# INSTRUCTIONS TO FOLLOW:
From the line containing "- ✅ **Monitoring** → Kompletní logování" down to the last line of the records below, give every line again without any change.

Entries taken from a collection
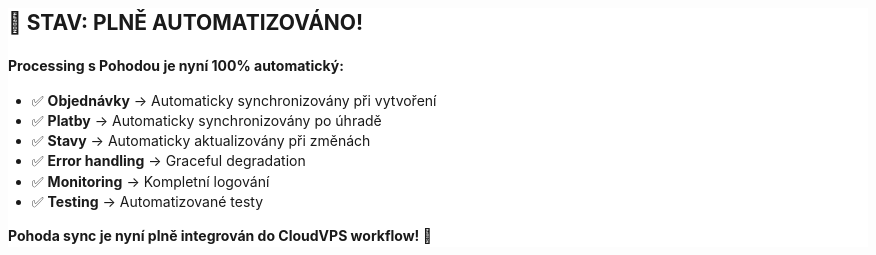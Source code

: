 ## 🎯 **STAV: PLNĚ AUTOMATIZOVÁNO!**

**Processing s Pohodou je nyní 100% automatický:**
- ✅ **Objednávky** → Automaticky synchronizovány při vytvoření
- ✅ **Platby** → Automaticky synchronizovány po úhradě
- ✅ **Stavy** → Automaticky aktualizovány při změnách
- ✅ **Error handling** → Graceful degradation
- ✅ **Monitoring** → Kompletní logování
- ✅ **Testing** → Automatizované testy

**Pohoda sync je nyní plně integrován do CloudVPS workflow! 🚀**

# PROBLEM SOLUTION:
- ✅ **Monitoring** → Kompletní logování
- ✅ **Testing** → Automatizované testy

**Pohoda sync je nyní plně integrován do CloudVPS workflow! 🚀**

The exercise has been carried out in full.